# how to deal with insecurity!



## Blondie09 (Apr 17, 2009)

Hi everyone,

Here's the story..My husband
and I are in our mid 20's, we have been happily married for almost 3 years now. We have a very open and honest relationship. Yesterday as I was on my way home after work, I stopped somewhere to get a quick bite to eat. This guy came up and started flirting with me, introducing himself, but I cut him off politely, letting him know that I was a married woman. I got home, and told my husband what happened, and said it doesn't bother him at all, because he trusts me completely. So then, he said "So you think I don't get approached by women? Well, It happens to me often." For some reason, I got very curious and started asking questions, and he told me exactly the last time when a woman started hitting on him, but he let her know that he was married and ended it there, showing her he wasn't interested. I didn't dare ask about the other times that it happened, because just thinking about other women flirting with him makes me upset.
I'm such an insecure person, and I guess I have this fear that another woman will try and steal him away. My husband said I shouldn't be worried one bit and reassured me that he married me because he wants to be with me, and ONLY me. He told me that I am the most beautiful woman inside and out, and that not in a million years could he have found someone like me... I believe everything he says! So I gotta ask, has anyone on here faced the same insecurity issues in their marriage? and If so, how do you deal with it? Here I am at work, I just can't get it off my mind! Yeah, I'm sure a lot of people will say I'm making a huge deal out of nothing, but it just gets to me.

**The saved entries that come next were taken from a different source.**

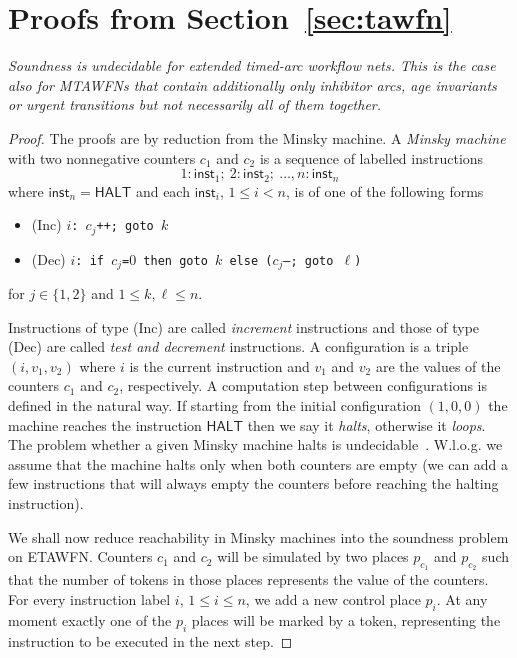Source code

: \section{Proofs from Section~\ref{sec:tawfn}} \label{app:undecid}

{\em
Soundness is undecidable for extended timed-arc workflow nets.
This is the case also for MTAWFNs that contain additionally only
inhibitor arcs, age invariants or urgent transitions but not necessarily
all of them together.
}
\begin{proof}
The proofs are by reduction from the Minsky machine.
A \emph{Minsky machine} with two nonnegative counters $c_1$ and $c_2$ is
a sequence of labelled instructions
$$1:\mathsf{inst}_1;\ 2:\mathsf{inst}_2;\ \ldots, n:\mathsf{inst}_n$$
where $\mathsf{inst}_n = \mathsf{HALT}$ 
and each $\mathsf{inst}_i$, $1\le i < n$, is of one of the following forms
\begin{itemize}
\item
{(Inc)} \hspace{5mm} {\tt $i$: $c_j$++; goto $k$}
\item
{(Dec)} \hspace{4mm} {\tt $i$: if $c_j$=$0$ then goto $k$ else 
 ($c_j$--; goto $\ell$)}
\end{itemize}
for $j\in \{1,2\}$ and $1\le k,\ell \le n$.

Instructions of type (Inc) are called \emph{increment} instructions and
those of type (Dec) are called \emph{test and decrement} instructions.
A configuration is a triple $(i, v_1, v_2)$ where $i$ is the current
instruction and $v_1$ and $v_2$ are the values of the counters $c_1$
and $c_2$, respectively. A computation step between configurations is
defined in the natural way. If starting from the initial
configuration $(1,0,0)$ the machine reaches the instruction $\mathsf{HALT}$
then we say it \emph{halts}, otherwise it \emph{loops}.
%
The problem whether a given Minsky machine halts 
is undecidable~\cite{Minsky:book}. W.l.o.g. we assume
that the machine halts only when both counters are empty
(we can add a few instructions that will always empty the counters
before reaching the halting instruction).

We shall now reduce reachability in Minsky machines into the soundness
problem on ETAWFN. Counters $c_1$ and $c_2$ will be simulated
by two places $p_{c_1}$ and $p_{c_2}$ such that the number of
tokens in those places represents the value of the counters.
For every instruction label $i$, $1 \leq i \leq n$, we
add a new control place $p_i$. At any moment exactly one of the $p_i$
places will be marked by a token, representing the instruction
to be executed in the next step.


\end{proof}
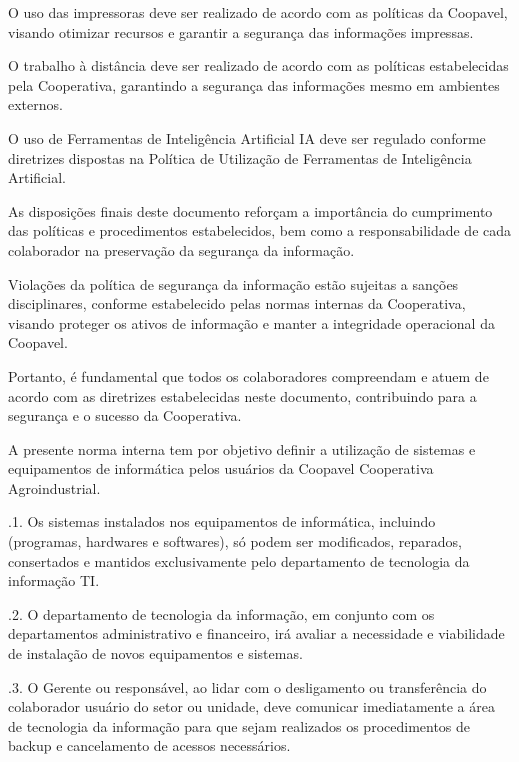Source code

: \documentclass[a4paper,10pt,portuges]{sphinxmanual}
\begin{document}
\sphinxAtStartPar
O uso das impressoras deve ser realizado de acordo com as políticas da Coopavel,
visando otimizar recursos e garantir a segurança das informações impressas.

\sphinxAtStartPar
O trabalho à distância deve ser realizado de acordo com as políticas estabelecidas pela
Cooperativa, garantindo a segurança das informações mesmo em ambientes externos.

\sphinxAtStartPar
O uso de Ferramentas de Inteligência Artificial \sphinxhyphen{} IA deve ser regulado conforme diretrizes
dispostas na Política de Utilização de Ferramentas de Inteligência Artificial.

\sphinxAtStartPar
As disposições finais deste documento reforçam a importância do cumprimento das
políticas e procedimentos estabelecidos, bem como a responsabilidade de cada
colaborador na preservação da segurança da informação.

\sphinxAtStartPar
Violações da política de segurança da informação estão sujeitas a sanções disciplinares,
conforme estabelecido pelas normas internas da Cooperativa, visando proteger os ativos
de informação e manter a integridade operacional da Coopavel.

\sphinxAtStartPar
Portanto, é fundamental que todos os colaboradores compreendam e atuem de acordo com
as diretrizes estabelecidas neste documento, contribuindo para a segurança e o sucesso da
Cooperativa.

\sphinxAtStartPar
A presente norma interna tem por objetivo definir a utilização de sistemas e equipamentos
de informática pelos usuários da Coopavel Cooperativa Agroindustrial.

.1. Os sistemas instalados nos equipamentos de informática, incluindo (programas,
hardwares e softwares), só podem ser modificados, reparados, consertados e mantidos
exclusivamente pelo departamento de tecnologia da informação \sphinxhyphen{} TI.

.2. O departamento de tecnologia da informação, em conjunto com os departamentos
administrativo e financeiro, irá avaliar a necessidade e viabilidade de instalação de novos
equipamentos e sistemas.

.3. O Gerente ou responsável, ao lidar com o desligamento ou transferência do
colaborador usuário do setor ou unidade, deve comunicar imediatamente a área de
tecnologia da informação para que sejam realizados os procedimentos de backup e
cancelamento de acessos necessários.
\end{document}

Thanks.


----------



## martino (May 12, 2008)

I wouldn't say you are making a huge deal out of nothing but that situation and your is very common obviously, it's human nature but still can be destructive so watch it.


----------



## 827Aug (Apr 27, 2008)

Please try to "drop it". Insecurity will spoil a great marriage.


----------



## makingmymarriagework (Apr 13, 2009)

I've faced the same issues, and sometimes still do, but you have to remember, your husband married YOU.


----------



## GAsoccerman (Mar 24, 2008)

I am in agreement,. I flirt, and I talk to all kinds of women, but my wife is the love of my life, I could have no other. 

Your husband, just like you is "honored" that people of the opposite sex find him attractive, but he knows, he is on a mental and spiritual connection with you, and that is so much stronger.

Your husband is not interested in any other women, he wants you and you only.

Just like you want him only.


----------